Dawson's Creek aficionados might have heard of Chris Emerson, as he sings the song All Because of You as heard in the said glossy soap. Most other people however, will not have, and lucky indeed they are. Even in the dreadful, I can usually hear some tiny notes of interest. Unfortunately, in Emerson's debut LP, I can find little such comfort.

It begins like every music nightmare with an over produced drum fill into cheesy guitars. "You're so young, you're so jaded, look of hunger in my eyes" being the opening line, and I know I'm in for a long long night.

Repeated listing does nothing to ease the pain. Nothing Stays The Same is a slower version of the first song, emotive balladeering that starts all strummed guitars and whispery verse followed by an angst ridden big chorus.

All Because Of You starts with what has to be the most overused lyric ever, "Just yesterday morning I wrote down this song / thinking about you and what went wrong" and as it gets progressively more tormented I too become more and more anguished.
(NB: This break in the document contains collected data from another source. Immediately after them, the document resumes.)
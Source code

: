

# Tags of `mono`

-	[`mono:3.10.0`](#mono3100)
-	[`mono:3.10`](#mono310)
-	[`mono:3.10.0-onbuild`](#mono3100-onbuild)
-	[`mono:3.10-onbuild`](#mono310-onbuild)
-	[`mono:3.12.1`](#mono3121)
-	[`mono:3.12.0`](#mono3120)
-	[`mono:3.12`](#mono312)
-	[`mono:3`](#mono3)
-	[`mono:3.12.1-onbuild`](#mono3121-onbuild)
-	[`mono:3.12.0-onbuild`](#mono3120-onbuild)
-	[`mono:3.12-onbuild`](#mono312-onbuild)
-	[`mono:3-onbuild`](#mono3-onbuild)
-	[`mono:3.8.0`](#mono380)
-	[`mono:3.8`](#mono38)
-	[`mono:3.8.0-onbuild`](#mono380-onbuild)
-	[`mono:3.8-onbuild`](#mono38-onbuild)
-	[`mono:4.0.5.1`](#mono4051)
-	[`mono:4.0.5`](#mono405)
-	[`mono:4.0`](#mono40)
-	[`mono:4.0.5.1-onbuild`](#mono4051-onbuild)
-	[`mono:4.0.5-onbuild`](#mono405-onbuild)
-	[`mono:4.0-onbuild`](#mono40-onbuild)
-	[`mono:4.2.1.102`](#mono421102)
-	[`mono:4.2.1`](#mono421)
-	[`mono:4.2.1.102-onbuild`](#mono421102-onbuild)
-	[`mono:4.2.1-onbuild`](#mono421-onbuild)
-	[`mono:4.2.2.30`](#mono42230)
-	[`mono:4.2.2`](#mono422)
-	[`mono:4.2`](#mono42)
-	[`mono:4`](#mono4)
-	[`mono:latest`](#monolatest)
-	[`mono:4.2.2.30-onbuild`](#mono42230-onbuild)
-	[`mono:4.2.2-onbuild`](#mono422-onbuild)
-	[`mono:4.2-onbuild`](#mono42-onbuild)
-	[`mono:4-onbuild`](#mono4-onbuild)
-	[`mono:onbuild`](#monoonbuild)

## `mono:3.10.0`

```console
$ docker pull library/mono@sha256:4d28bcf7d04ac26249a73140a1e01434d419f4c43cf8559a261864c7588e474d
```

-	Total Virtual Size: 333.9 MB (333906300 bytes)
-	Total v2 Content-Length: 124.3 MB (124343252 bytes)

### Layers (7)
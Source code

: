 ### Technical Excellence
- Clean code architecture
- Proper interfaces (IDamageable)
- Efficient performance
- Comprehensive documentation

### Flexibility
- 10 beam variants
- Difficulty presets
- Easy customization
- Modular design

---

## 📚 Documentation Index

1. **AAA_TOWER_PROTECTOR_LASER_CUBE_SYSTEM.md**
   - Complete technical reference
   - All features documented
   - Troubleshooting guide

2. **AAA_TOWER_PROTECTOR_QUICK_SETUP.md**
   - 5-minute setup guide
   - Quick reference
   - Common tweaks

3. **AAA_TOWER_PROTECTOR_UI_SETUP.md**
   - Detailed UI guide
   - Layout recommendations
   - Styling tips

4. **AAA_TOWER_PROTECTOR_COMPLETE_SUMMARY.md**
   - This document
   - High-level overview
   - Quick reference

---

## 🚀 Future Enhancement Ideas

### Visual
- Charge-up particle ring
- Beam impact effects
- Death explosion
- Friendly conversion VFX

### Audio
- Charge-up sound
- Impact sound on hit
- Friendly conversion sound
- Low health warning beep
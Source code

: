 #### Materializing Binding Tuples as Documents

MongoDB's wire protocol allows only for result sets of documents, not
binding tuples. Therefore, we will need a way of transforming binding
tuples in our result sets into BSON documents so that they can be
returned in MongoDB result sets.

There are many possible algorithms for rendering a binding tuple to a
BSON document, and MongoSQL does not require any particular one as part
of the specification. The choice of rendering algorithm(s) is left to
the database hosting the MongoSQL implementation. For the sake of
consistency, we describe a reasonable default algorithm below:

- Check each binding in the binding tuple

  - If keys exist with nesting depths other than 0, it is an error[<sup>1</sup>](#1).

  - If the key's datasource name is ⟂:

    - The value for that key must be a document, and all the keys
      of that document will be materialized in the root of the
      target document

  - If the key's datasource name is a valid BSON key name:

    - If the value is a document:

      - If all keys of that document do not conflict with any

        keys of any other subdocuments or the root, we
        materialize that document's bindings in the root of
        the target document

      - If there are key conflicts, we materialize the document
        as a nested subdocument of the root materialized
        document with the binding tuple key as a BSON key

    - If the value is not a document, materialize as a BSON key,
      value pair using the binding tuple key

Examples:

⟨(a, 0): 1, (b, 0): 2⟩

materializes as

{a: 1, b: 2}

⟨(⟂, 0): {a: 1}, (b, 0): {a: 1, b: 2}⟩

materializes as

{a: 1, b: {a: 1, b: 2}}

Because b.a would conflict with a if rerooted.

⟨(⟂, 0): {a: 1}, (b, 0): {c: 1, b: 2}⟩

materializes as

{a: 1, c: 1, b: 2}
Only David Sneddon on Top of The Pops usually elicits this kind of reaction.

Baby's Gone is another ballad akin to the previous and as Broken Heart breaks the mould slightly with some pleasant harmonies that slip away to lead again into guitar and drum heavy rock pop, I wait for a surprise but it simply does not come. Even the song penned by hugely successful songwriter Diane Warren is love by numbers, and I'm bored and blasé.

Emerson has a writer's credit in all but three of the eleven songs, and of course, that is to be applauded. Indeed, his songs could lead a 'write MORE songs by numbers' college course and this has in fact gladly revealed itself as the tiny fleck of interest in this LP.

The promotional blurb reads "the albums' blue-eyed soul-based roots rock with a shimmering pop sheen is tailor made for radio and a wide demographic" and in America, that may well be true. England, however, is an entirely different market. This album is perfection in soft rock pap, but do we really need another such tunesmith? America maybe - England, never.